THE EVOLUTION OF JUDICIAL TYRANNY IN THE UNITED STATES:

"If the judges interpret the laws themselves, and suffer none else to interpret, they may easily make, of the laws, [a shredded] shipman's hose!" - King James I of England, around 1616.

“No class of the community ought to be allowed freer scope in the expression or publication of opinions as to the capacity, impartiality or integrity of judges than members of the bar. They have the best opportunities of observing and forming a correct judgment. They are in constant attendance on the courts. Hundreds of those who are called on to vote never enter a court-house, or if they do, it is only at intervals as jurors, witnesses or parties. To say that an attorney can only act or speak on this subject under liability to be called to account and to be deprived of his profession and livelihood by the very judge or judges whom he may consider it his duty to attack and expose, is a position too monstrous to be entertained for a moment under our present system,” Justice Sharwood in Ex Parte Steinman and Hensel, 95 Pa 220, 238-39 (1880).

“This case illustrates to me the serious consequences to the Bar itself of not affording the full protections of the First Amendment to its applicants for admission. For this record shows that [the rejected attorney candidate] has many of the qualities that are needed in the American Bar.

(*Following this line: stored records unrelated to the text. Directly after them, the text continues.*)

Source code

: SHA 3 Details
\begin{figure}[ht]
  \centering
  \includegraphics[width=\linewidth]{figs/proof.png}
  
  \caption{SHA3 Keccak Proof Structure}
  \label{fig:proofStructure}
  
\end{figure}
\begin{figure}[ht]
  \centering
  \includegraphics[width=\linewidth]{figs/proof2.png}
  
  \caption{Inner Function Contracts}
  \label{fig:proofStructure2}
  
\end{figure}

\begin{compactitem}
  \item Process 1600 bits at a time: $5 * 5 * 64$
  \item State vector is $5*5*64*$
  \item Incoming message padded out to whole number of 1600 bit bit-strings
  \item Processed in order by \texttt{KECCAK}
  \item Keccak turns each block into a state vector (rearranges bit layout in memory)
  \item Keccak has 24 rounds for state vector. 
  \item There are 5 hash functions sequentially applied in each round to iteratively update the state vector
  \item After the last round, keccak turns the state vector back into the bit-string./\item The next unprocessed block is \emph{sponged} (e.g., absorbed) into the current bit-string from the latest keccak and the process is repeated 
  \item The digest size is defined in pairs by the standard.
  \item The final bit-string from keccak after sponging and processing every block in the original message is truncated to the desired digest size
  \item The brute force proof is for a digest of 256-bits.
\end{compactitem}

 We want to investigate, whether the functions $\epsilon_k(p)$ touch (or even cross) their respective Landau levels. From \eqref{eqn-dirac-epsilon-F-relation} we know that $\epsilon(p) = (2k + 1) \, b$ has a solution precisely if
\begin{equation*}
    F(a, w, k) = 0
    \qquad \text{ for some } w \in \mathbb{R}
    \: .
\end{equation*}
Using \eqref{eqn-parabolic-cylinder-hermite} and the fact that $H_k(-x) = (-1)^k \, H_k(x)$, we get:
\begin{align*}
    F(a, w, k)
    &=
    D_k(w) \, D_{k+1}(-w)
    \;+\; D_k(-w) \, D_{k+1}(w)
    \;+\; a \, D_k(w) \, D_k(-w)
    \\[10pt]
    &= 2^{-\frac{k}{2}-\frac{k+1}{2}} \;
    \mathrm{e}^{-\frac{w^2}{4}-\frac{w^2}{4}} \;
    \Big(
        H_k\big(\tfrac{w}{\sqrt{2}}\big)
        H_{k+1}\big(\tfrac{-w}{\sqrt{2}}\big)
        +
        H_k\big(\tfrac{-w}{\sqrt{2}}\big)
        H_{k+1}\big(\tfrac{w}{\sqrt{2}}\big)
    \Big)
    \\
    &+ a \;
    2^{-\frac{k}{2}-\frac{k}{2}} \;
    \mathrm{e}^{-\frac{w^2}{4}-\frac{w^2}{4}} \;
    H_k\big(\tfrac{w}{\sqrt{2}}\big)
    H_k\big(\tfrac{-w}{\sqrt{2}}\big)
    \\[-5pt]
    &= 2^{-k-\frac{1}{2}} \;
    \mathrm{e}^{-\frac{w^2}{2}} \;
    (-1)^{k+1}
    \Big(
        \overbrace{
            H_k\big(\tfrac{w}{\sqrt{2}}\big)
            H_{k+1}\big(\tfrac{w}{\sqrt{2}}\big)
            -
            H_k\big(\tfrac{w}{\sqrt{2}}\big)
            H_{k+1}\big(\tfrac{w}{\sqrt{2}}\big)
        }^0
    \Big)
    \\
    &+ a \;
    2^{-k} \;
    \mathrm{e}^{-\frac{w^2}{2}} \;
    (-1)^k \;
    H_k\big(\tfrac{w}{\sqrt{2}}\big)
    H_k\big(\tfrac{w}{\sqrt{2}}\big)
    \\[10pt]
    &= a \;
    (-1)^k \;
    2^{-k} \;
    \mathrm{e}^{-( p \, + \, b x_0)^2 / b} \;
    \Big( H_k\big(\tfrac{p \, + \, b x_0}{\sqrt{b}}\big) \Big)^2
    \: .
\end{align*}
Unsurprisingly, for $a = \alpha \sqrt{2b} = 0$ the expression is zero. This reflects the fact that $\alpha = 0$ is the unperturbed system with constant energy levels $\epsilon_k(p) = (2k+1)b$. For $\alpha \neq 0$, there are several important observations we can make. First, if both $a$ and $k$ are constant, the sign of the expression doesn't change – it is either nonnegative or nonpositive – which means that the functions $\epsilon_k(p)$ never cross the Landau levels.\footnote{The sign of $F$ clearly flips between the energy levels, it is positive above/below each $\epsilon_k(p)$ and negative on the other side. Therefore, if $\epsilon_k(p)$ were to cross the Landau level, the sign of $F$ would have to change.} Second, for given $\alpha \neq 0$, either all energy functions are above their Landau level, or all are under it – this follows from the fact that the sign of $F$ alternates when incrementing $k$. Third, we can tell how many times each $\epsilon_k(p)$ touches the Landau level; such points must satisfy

It shows not only that [the rejected attorney candidate] has followed a high moral, ethical and patriotic course in all of the activities of his life, but also that he combines these more common virtues with the uncommon virtue of courage to stand by his principles at any cost.

It is such men as these who have most greatly honored the profession of the law. The legal profession will lose much of its nobility and its glory if it is not constantly replenished with lawyers like these. To force the Bar to become a group of thoroughly orthodox, time-serving, government-fearing individuals is to humiliate and degrade it.” In Re Anastaplo, 18 Ill. 2d 182, 163 N.E.2d 429 (1959), cert. granted, 362 U.S. 968 (1960), affirmed over strong dissent, 366 U.S. 82 (1961), Justice Black, Chief Justice Douglas and Justice Brennan, dissenting.

" I do not believe that the practice of law is a "privilege" which empowers Government to deny lawyers their constitutional rights. The mere fact that a lawyer has important responsibilities in society does not require or even permit the State to deprive him of those protections of freedom set out in the Bill of Rights for the precise purpose of insuring the independence of the individual against the Government and those acting for the Government”. Lathrop v Donohue, 367 US 820 (1961), Justice Black, dissenting.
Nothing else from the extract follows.